Vivimos en un país que aparentemente avanza, pero que internamente se financia a fuerza de crédito. Un Estado que no reforma, no corrige y no transforma, sino que patea hacia adelante sus problemas, financiándolos con deuda. Deuda para cubrir el déficit. Deuda para pagar deuda. Deuda como rutina administrativa.
No se trata de un juicio ideológico. Se trata de una constatación matemática. El endeudamiento público, que en cualquier país responsable debería ser una herramienta excepcional —reservada para emergencias o
grandes proyectos transformadores—, se ha convertido entre nosotros en un hábito. Una muleta permanente para sostener un aparato estatal ineficiente, sobredimensionado y, en muchos casos, mal gestionado.
Este ha sido, sin exageración, uno de los períodos de mayor endeudamiento de la historia republicana. Y, paradójicamente, uno de los que menos reformas estructurales ha producido. No se ha modernizado el Estado. No se ha hecho más eficiente la administración pública. No se ha reducido el despilfarro.
Simplemente se ha pedido prestado… otra vez.
El círculo es perfecto en su lógica, pero devastador en sus consecuencias: como el Estado no funciona bien, hay que pedir dinero para que funcione; y como no funciona, se vuelve a pedir dinero. Una dinámica que
puede sostenerse políticamente por un tiempo, pero que fiscalmente es insostenible.

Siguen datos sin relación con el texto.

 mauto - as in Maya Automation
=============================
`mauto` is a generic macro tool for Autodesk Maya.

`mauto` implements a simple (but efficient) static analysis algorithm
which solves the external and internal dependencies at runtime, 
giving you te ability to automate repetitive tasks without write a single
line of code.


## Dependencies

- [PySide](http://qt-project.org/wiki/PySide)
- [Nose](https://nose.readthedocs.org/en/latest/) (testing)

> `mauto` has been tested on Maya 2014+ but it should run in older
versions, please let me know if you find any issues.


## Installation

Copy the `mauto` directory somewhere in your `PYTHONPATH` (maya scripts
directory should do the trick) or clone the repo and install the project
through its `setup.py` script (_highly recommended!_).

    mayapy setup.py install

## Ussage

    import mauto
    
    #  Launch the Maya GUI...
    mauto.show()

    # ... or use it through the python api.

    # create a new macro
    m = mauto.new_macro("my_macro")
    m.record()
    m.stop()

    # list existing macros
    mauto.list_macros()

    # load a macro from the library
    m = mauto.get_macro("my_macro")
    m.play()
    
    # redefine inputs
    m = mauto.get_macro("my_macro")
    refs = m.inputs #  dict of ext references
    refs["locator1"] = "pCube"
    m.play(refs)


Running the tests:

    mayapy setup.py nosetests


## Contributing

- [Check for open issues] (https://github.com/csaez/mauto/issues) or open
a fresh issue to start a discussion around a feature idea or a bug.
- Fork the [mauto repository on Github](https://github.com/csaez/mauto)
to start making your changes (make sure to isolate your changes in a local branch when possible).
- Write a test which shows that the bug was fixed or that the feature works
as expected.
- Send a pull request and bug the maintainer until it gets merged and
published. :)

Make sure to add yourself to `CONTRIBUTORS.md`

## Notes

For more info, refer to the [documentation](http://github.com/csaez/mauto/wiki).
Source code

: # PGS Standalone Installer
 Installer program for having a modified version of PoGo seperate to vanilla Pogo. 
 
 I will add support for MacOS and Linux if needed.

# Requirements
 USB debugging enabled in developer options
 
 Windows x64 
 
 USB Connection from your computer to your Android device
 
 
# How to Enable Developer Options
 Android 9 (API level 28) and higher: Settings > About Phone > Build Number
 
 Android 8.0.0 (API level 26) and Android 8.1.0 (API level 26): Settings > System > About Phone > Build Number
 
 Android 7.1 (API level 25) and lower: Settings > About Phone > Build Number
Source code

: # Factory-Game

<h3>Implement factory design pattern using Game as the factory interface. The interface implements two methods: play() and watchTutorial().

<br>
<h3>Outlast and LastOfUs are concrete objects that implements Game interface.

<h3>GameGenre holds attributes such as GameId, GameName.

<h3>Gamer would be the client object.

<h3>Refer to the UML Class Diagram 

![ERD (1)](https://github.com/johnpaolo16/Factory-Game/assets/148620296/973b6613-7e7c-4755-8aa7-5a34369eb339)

La deuda no es un concepto abstracto. No vive en informes técnicos ni en presentaciones oficiales. Vive en el futuro. Vive en los impuestos que aún no se han cobrado. Vive en los ajustes que todavía no se anuncian.
Vive, sobre todo, en la clase media, que intuye —aunque no use tecnicismos— que cada préstamo de hoy es un sacrificio de mañana.
La clase media sabe algo fundamental: cuando llega la hora de “ajustar”, nunca se ajusta el poder. Se ajusta al que paga.
Ese ajuste no siempre se anuncia con claridad. A veces llega de forma silenciosa, casi quirúrgica. Y uno de los mecanismos más eficaces para ejecutarlo sin protestas masivas es la inflación… combinado con la omisión deliberada del Estado.
Aquí es donde el debate deja de ser económico y pasa a ser jurídico y moral. La ley dominicana es clara en cuanto a la indexación salarial. No es una sugerencia. No es una recomendación técnica. Es una obligación legal diseñada para evitar que la inflación se coma, poco a poco, el salario real de los trabajadores.
Sin embargo, el presupuesto aprobado para el 2026 ignoró esa obligación. No por descubierto. No por error. Por decisión. Cuando el Estado no indexa salarios en un contexto inflacionario, permite que la inflación haga el trabajo sucio: recortar ingresos sin anunciarlo, empobrecer sin asumir el costo político, transferir su
incapacidad de gestión directamente al bolsillo del ciudadano.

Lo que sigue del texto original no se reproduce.